- **WORK ITEM**: Transcribe, word for word and without additions, each line below from the one containing "The parameter description." through the one containing "Definition at line 152", both ends included.

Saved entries

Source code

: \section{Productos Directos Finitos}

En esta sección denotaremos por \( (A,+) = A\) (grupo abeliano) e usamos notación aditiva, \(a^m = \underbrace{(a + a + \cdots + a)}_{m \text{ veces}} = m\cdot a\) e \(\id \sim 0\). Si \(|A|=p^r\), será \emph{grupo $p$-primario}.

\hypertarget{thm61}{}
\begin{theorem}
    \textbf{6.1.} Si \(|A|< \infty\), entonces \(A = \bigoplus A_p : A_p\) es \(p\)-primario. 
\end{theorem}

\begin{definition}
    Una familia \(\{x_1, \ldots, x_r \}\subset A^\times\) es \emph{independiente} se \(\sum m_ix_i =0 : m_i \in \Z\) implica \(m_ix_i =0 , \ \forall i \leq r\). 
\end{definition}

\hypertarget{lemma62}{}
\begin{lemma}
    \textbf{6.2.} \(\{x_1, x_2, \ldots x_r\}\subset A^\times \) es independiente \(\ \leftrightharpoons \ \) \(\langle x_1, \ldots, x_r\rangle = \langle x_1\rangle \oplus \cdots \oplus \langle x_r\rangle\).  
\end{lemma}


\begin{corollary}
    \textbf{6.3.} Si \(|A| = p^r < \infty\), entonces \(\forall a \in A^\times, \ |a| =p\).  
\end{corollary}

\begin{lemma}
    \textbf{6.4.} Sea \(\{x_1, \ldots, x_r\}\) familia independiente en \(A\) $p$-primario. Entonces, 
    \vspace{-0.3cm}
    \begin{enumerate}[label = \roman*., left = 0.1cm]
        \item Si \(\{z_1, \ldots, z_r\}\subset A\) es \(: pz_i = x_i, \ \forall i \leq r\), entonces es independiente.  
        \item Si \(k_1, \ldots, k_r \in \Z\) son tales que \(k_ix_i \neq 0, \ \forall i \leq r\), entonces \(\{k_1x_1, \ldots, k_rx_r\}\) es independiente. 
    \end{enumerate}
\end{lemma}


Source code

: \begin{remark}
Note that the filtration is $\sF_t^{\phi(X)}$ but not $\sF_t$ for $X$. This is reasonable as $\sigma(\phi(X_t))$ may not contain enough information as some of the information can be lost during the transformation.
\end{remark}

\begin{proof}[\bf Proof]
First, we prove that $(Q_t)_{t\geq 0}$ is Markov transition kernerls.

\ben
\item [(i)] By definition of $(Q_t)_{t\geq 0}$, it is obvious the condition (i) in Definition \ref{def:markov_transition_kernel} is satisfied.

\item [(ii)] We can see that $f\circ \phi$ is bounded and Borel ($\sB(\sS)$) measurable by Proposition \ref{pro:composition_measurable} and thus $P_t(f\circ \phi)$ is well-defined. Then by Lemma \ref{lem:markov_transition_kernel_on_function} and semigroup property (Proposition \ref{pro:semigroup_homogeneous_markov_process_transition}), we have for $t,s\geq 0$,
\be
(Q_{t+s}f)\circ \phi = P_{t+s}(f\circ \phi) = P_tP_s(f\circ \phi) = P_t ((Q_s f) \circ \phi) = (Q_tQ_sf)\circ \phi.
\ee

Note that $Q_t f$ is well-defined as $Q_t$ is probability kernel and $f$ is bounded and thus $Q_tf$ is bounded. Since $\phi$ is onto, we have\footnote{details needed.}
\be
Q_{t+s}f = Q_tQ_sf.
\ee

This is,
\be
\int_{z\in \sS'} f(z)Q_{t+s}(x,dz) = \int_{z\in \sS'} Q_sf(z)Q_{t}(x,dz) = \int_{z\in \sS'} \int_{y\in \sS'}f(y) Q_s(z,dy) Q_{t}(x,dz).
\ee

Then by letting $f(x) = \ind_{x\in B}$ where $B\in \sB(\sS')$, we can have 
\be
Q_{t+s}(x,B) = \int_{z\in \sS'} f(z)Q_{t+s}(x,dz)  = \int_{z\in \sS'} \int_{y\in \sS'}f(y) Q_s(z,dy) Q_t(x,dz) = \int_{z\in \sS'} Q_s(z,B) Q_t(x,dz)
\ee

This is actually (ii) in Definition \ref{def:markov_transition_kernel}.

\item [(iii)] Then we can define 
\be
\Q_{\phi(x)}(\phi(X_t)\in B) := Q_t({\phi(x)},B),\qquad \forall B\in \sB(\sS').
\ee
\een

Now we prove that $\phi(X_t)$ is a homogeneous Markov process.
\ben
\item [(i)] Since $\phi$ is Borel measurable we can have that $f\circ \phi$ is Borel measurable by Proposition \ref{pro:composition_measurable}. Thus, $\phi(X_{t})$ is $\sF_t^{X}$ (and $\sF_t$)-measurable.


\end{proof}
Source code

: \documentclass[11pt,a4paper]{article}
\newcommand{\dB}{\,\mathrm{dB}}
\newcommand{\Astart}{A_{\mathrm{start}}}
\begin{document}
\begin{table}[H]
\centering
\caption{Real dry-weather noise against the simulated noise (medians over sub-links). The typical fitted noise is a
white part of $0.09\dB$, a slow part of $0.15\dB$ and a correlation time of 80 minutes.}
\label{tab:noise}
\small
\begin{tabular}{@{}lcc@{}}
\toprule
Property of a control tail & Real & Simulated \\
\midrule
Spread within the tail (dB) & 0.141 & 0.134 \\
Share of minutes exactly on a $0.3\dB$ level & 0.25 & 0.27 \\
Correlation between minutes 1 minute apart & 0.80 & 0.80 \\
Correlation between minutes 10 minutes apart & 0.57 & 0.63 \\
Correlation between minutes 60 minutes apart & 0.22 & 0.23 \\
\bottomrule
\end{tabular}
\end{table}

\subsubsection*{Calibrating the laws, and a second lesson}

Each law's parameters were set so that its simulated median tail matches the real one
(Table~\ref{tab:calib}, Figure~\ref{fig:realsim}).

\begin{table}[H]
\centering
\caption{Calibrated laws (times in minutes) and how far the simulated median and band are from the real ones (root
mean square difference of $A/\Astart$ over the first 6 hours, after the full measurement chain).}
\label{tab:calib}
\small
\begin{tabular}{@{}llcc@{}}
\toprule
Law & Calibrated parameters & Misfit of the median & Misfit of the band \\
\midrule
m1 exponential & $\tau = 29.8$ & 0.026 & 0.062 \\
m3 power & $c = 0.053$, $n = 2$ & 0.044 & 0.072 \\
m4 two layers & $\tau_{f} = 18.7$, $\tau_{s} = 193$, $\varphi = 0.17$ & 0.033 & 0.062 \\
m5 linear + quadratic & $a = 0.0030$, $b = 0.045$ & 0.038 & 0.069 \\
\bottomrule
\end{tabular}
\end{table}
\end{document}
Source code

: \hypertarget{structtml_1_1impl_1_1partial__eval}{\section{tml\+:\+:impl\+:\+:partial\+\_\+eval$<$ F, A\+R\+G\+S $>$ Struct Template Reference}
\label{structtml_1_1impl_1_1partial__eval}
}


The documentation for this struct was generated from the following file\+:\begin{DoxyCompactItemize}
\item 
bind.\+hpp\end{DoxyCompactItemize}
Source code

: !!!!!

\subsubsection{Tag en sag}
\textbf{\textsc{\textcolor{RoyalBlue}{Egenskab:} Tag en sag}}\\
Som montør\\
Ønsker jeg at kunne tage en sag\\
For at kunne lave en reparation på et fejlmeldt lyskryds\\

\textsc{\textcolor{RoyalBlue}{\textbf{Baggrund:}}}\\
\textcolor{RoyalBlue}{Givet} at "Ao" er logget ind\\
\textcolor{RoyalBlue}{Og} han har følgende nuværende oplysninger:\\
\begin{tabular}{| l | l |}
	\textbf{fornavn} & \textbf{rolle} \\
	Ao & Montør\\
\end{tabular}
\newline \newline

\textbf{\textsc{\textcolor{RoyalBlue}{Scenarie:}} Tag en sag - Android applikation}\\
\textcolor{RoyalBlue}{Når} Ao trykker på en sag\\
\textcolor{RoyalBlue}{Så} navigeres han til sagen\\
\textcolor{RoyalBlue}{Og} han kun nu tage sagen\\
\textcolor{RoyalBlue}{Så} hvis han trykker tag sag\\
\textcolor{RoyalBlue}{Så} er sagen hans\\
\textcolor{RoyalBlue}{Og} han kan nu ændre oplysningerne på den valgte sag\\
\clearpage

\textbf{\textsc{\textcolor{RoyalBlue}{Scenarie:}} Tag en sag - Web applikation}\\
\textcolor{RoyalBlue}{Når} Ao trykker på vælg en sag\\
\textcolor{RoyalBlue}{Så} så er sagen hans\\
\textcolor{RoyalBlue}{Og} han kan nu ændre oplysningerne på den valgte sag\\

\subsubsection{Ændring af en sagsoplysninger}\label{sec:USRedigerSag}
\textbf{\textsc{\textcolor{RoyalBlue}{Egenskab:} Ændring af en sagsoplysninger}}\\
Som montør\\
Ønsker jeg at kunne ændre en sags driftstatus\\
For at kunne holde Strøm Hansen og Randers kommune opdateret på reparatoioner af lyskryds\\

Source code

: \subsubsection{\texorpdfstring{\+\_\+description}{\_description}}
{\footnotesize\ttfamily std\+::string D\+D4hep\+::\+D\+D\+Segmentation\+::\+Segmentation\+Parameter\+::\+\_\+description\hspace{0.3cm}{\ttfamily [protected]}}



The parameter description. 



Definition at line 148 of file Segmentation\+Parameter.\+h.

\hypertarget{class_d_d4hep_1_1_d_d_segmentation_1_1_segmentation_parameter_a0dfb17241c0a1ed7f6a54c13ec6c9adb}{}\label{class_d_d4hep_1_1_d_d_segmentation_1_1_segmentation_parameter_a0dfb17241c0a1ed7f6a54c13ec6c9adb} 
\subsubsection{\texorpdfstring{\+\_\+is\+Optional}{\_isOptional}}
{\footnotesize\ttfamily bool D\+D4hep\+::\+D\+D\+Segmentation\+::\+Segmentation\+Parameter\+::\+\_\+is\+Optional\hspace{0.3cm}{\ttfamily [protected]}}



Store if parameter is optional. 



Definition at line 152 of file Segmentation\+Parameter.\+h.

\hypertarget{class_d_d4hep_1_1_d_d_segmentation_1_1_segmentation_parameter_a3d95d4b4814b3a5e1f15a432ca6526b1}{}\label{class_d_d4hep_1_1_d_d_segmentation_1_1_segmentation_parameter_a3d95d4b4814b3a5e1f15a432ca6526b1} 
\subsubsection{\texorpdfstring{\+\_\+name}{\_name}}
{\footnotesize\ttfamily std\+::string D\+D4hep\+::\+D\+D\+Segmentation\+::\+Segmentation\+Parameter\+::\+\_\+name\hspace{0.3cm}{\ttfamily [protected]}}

- **ANSWER TO THE EXERCISE**:
The parameter description. 



Definition at line 148 of file Segmentation\+Parameter.\+h.

\hypertarget{class_d_d4hep_1_1_d_d_segmentation_1_1_segmentation_parameter_a0dfb17241c0a1ed7f6a54c13ec6c9adb}{}\label{class_d_d4hep_1_1_d_d_segmentation_1_1_segmentation_parameter_a0dfb17241c0a1ed7f6a54c13ec6c9adb} 
\subsubsection{\texorpdfstring{\+\_\+is\+Optional}{\_isOptional}}
{\footnotesize\ttfamily bool D\+D4hep\+::\+D\+D\+Segmentation\+::\+Segmentation\+Parameter\+::\+\_\+is\+Optional\hspace{0.3cm}{\ttfamily [protected]}}



Store if parameter is optional. 



Definition at line 152 of file Segmentation\+Parameter.\+h.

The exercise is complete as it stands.